*** Dataset excerpts ***

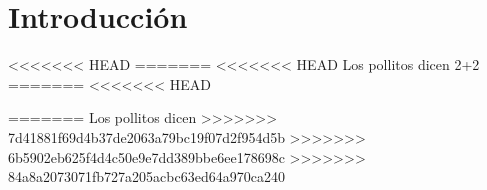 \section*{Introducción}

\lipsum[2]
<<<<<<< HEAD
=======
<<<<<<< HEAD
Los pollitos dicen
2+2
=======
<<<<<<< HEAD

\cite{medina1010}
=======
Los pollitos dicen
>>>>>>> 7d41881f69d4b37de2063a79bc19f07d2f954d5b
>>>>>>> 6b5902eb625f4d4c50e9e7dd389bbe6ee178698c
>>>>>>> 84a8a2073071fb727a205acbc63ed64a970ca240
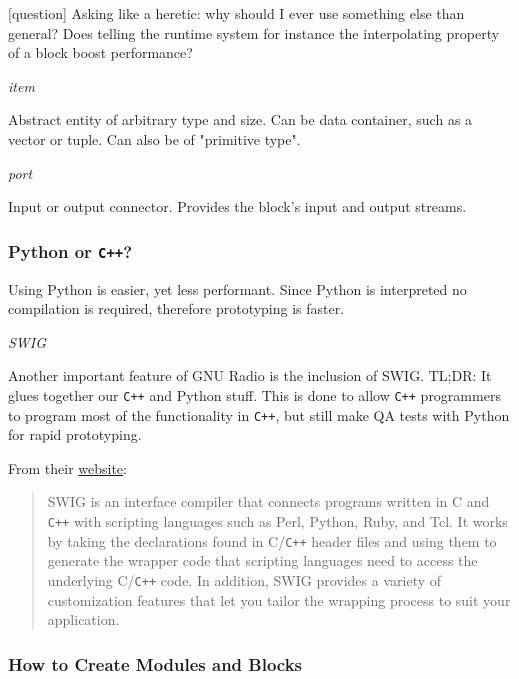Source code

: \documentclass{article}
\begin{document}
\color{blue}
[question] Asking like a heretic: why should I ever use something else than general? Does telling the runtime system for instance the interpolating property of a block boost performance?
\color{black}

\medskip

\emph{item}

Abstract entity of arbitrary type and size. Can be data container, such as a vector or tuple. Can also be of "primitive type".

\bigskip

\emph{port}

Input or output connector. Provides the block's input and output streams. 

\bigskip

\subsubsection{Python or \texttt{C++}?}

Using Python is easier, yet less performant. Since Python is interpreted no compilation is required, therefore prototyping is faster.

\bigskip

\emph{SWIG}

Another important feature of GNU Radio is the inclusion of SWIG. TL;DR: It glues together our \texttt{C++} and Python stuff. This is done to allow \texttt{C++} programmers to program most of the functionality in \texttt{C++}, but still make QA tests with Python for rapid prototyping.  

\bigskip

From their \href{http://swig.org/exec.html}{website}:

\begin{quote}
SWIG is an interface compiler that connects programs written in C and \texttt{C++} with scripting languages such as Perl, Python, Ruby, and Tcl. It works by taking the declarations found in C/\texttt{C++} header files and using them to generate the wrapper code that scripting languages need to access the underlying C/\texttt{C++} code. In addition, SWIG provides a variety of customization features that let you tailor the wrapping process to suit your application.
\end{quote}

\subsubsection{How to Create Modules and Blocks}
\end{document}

*** End of Dataset excerpts ***

● Task objective:
Omit the pictures, then output every record exactly as given.

● Output below:
 \section*{Introducción}

\lipsum[2]
<<<<<<< HEAD
=======
<<<<<<< HEAD
Los pollitos dicen
2+2
=======
<<<<<<< HEAD

\cite{medina1010}
=======
Los pollitos dicen
>>>>>>> 7d41881f69d4b37de2063a79bc19f07d2f954d5b
>>>>>>> 6b5902eb625f4d4c50e9e7dd389bbe6ee178698c
>>>>>>> 84a8a2073071fb727a205acbc63ed64a970ca240
Source code

: \documentclass{article}
\begin{document}
\color{blue}
[question] Asking like a heretic: why should I ever use something else than general? Does telling the runtime system for instance the interpolating property of a block boost performance?
\color{black}

\medskip

\emph{item}

Abstract entity of arbitrary type and size. Can be data container, such as a vector or tuple. Can also be of "primitive type".

\bigskip

\emph{port}

Input or output connector. Provides the block's input and output streams. 

\bigskip

\subsubsection{Python or \texttt{C++}?}

Using Python is easier, yet less performant. Since Python is interpreted no compilation is required, therefore prototyping is faster.

\bigskip

\emph{SWIG}

Another important feature of GNU Radio is the inclusion of SWIG. TL;DR: It glues together our \texttt{C++} and Python stuff. This is done to allow \texttt{C++} programmers to program most of the functionality in \texttt{C++}, but still make QA tests with Python for rapid prototyping.  

\bigskip

From their \href{http://swig.org/exec.html}{website}:

\begin{quote}
SWIG is an interface compiler that connects programs written in C and \texttt{C++} with scripting languages such as Perl, Python, Ruby, and Tcl. It works by taking the declarations found in C/\texttt{C++} header files and using them to generate the wrapper code that scripting languages need to access the underlying C/\texttt{C++} code. In addition, SWIG provides a variety of customization features that let you tailor the wrapping process to suit your application.
\end{quote}

\subsubsection{How to Create Modules and Blocks}
\end{document}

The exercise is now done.